Quando o casal chega à praia, Bergman explora as nuances que diferem os dois sexos. Na imagem abaixo vemos, à esquerda Harry apalpando o seio de sua namorada, demonstrando a influência do libido no afeto masculino em uma sociedade falocêntrica, onde a mulher é vista como um objeto complementar ao homem. Já à direita, o movimento com a mão de Monika para levar a mão de seu companheiro à sua bochecha diz tudo sobre a protagonista. Enquanto sua beleza é objetificada, a moça busca apenas afeto.

O sonho do casal, porém, dura pouco. Inevitavelmente, Monika engravida de Harry, e o casal deve regressar à cidade para criar a criança. A diferença do comportamento dos personagens no verão e posteriormente, quando já estão em suas rotinas normais, é gritante. Veja abaixo, por exemplo, que na primeira imagem, Monika e Harry estão abraçados, sorridentes, enquanto na segunda, o marido ajeita a gola de sua camisa, um claro sinal de desconforto, enquanto a esposa se mexe para cobrir a barriga com as mãos, um claro sinal de sua insatisfação (e talvez até vergonha) com a gravidez.

Já com o bebê em mãos, o casal encontra dificuldades em se readaptar à velha rotina: Harry, por nunca ter sentido agrado em seu emprego anterior, enquanto Monika, além do desinteresse pela maternidade, nunca teve preparo emocional e psicológico para criar um filho.
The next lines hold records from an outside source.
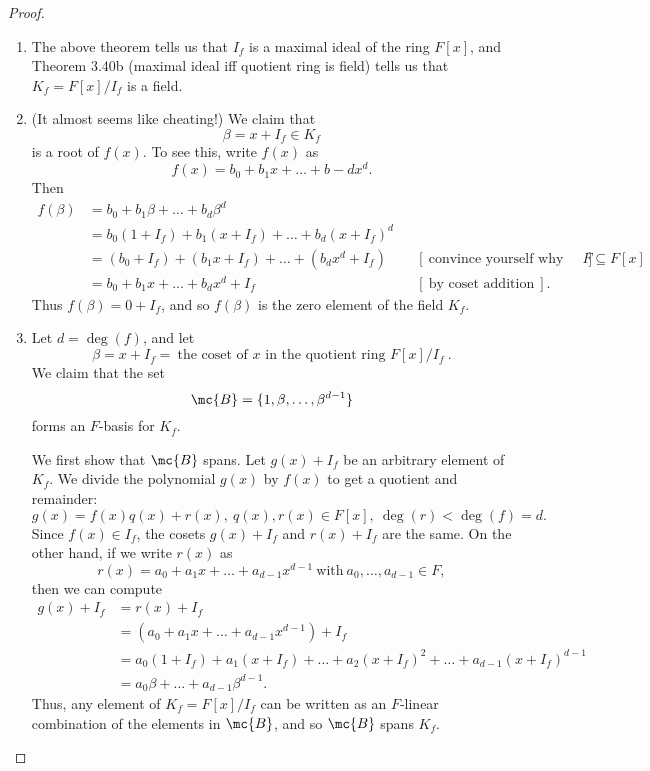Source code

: \documentclass[math1530-lecture-notes]{subfiles}
\begin{document}
\begin{proof}[Proof]
  \begin{enumerate}
    \item The above theorem tells us that $I_f$ is a maximal ideal of the ring $F[x]$, and Theorem
      3.40b (maximal ideal iff quotient ring is field) tells us that $K_f=F[x] / I_f$ is a field.
    \item (It almost seems like cheating!) We claim that \[
      \beta=x+I_f\in K_f
    \] is a root of $f(x)$. To see this, write $f(x)$ as \[
      f(x)=b_0+b_1x+\ldots+b-dx^d
    .\] Then
      \begin{align*}
        f(\beta)&= b_0+b_1\beta+\ldots+b_d\beta^d \\
              &= b_0(1+I_f)+b_1(x+I_f)+\ldots+b_d(x+I_f)^d \\
              &= (b_0+I_f)+(b_1x+I_f)+\ldots+(b_dx^d+I_f) && [~\text{convince yourself why this is
              true, given the properties of ideals and the fact that $F\subseteq F[x]$}~]\\
              &= b_0+b_1x+\ldots+b_dx^d+I_f && [~\text{by coset addition}~]
      .\end{align*}
      Thus $f(\beta)=0+I_f$, and so $f(\beta)$ is the zero element of the field $K_f$.
    \item Let $d=\deg(f)$, and let \[
        \beta=x+I_f=~\text{the coset of $x$ in the quotient ring $F[x] / I_f$}~
      .\] We claim that the set \[
        \mc{B}=\{ 1,\beta,\ldots,\beta^{d-1} \}
      \] forms an $F$-basis for $K_f$.

      We first show that $\mc{B}$ spans. Let $g(x)+I_f$ be an arbitrary element of $K_f$. We divide
      the polynomial $g(x)$ by $f(x)$ to get a quotient and remainder: \[
        g(x)=f(x)q(x)+r(x),\ q(x),r(x)\in F[x],\ \deg(r)<\deg(f)=d
      .\] Since $f(x)\in I_f$, the cosets $g(x)+I_f$ and $r(x)+I_f$ are the same. On the other hand,
      if we write $r(x)$ as \[
        r(x)=a_0+a_1x+\ldots+a_{d-1}x^{d-1} ~\text{with}~ a_0,\ldots,a_{d-1}\in F
      ,\] then we can compute
      \begin{align*}
        g(x)+I_f &= r(x)+I_f \\
                 &= (a_0+a_1x+\ldots+a_{d-1}x^{d-1})+I_f\\
                 &= a_0(1+I_f)+a_1(x+I_f)+\ldots+a_2(x+I_f)^2+\ldots+a_{d-1}(x+I_f)^{d-1} \\
                 &= a_0\beta+\ldots+a_{d-1}\beta^{d-1}
      .\end{align*}
      Thus, any element of $K_f=F[x] / I_f$ can be written as an $F$-linear combination of the
      elements in $\mc{B}$, and so $\mc{B}$ spans $K_f$.


\end{enumerate}
\end{proof}
\end{document}
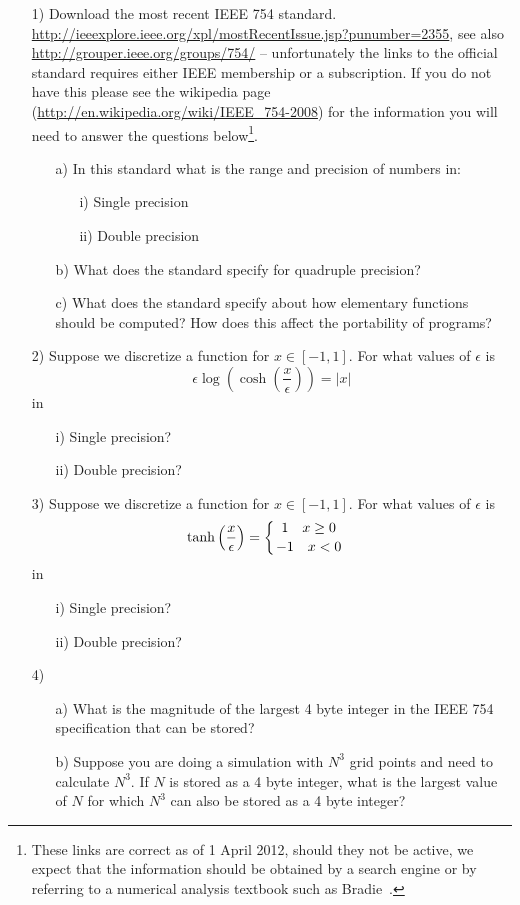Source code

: \begin{enumerate}
\item[1)] Download the most recent IEEE 754 standard. \url{http://ieeexplore.ieee.org/xpl/mostRecentIssue.jsp?punumber=2355}, see also \url{http://grouper.ieee.org/groups/754/} -- unfortunately the links to the official standard requires either IEEE membership or a subscription. If you do not have this please see the wikipedia page (\url{http://en.wikipedia.org/wiki/IEEE_754-2008}) for the information you will need to answer the questions below\footnote{These links are correct as of 1 April 2012, should they not be active, we expect that the information should be obtained by a search engine or by referring to a numerical analysis textbook such as Bradie~\cite{Bra06}.}.
\begin{enumerate}
\item[a)] In this standard what is the range and precision of numbers in:
\begin{enumerate}
\item[i)] Single precision
\item[ii)] Double precision
\end{enumerate} 
\item[b)] What does the standard specify for quadruple precision?
\item[c)] What does the standard specify about how elementary functions should be computed? How does this affect the portability of programs?
\end{enumerate}
\item[2)] Suppose we discretize a function for $x\in[-1,1]$. For what values of $\epsilon$ is
$$\epsilon\log\left(\cosh\left(\frac{x}{\epsilon}\right)\right)=\lvert x \rvert$$
in
\begin{enumerate}
\item[i)] Single precision?
\item[ii)] Double precision?
\end{enumerate} 
\item[3)] Suppose we discretize a function for $x\in[-1,1]$. For what values of $\epsilon$ is
\begin{align*}
&{}\tanh\left(\frac{x}{\epsilon}\right)
=\left\{{1 \quad x\geq0}\atop{-1 \quad x < 0}\right.
\end{align*}
in
\begin{enumerate}
\item[i)] Single precision?
\item[ii)] Double precision?
\end{enumerate} 
\item[4)] 
\begin{enumerate}
\item[a)] What is the magnitude of the largest  4 byte integer in  the IEEE 754  specification that can be stored?
\item[b)] Suppose you are doing a simulation with $N^3$ grid points and need to calculate $N^3$. If $N$ is stored as a 4 byte integer, what is the largest value of $N$ for which $N^3$ can also be stored as a 4 byte integer?
\end{enumerate}
\end{enumerate}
Ilustrando a situação de desconforto dos personagens, Bergman usa planos com os atores posicionados atrás das barras de ferro da cama, como se fossem  barras de uma cela, retratando o aprisionamento psíquico dos personagens.

Há uma forte melancolia em Monika e o Desejo, trazida geralmente pela intensidade pela trilha. Mas a aura deprimida do filme se dá, principalmente, aos planos que destacam a solidez do concreto na cidade. Um mundo duro, imutável, rígido, diferente do ambiente encontrado por Monika e Harry quando estes viajam de barco, cercados pelo mar (água, forma líquida, representando tanto a vida quanto um momento em que podem traçar seus próprios caminhos). Nos quadros abaixo, perceba a rigidez trazida pelo primeiro frame e a sensação de liberdade imposta pelo plano aberto que retrata o oceano.

Já destruídos psicologicamente pela infeliz vida que levam, Harry e Monika se distanciam cada vez mais. A moça, então, quando distante de seu esposo, busca em outros braços o escapismo de sua realidade. Os planos que focam em seu rosto e trazem um lento zoom são auxiliados pela iluminação que, aos poucos, desaparece, destacando apenas o rosto da protagonista. Sobra apenas a fria face de Harriet Andersson, imóvel e inexpressiva, com seus olhos destacados revelando o vazio que engoliu sua essência, ao passo que também desafia o espectador que ao filme assiste a julgar sua eterna busca por liberdade.

No final, a melancolia já tomou conta das almas do pobre casal. Na imagem abaixo, o mesmo truque utilizado com o rosto de Monika se repete com seu esposo. O falso sorriso é desconstruído pela redução da luz, que evidencia como se sente o rapaz por dentro. Aqui, a escuridão representa o porão de sua alma, o inconsciente do ser. A montagem utiliza o fade-out/fade-in para conduzir o rosto sem vida do personagem até sua mais profunda memória, sua viagem à praia com. Sozinho e desamparado, resta a Harry vestir a máscara da felicidade para o mundo e interiorizar sua dor. Como alento, restam as memórias do período mais feliz de sua vida, o verão com Monika.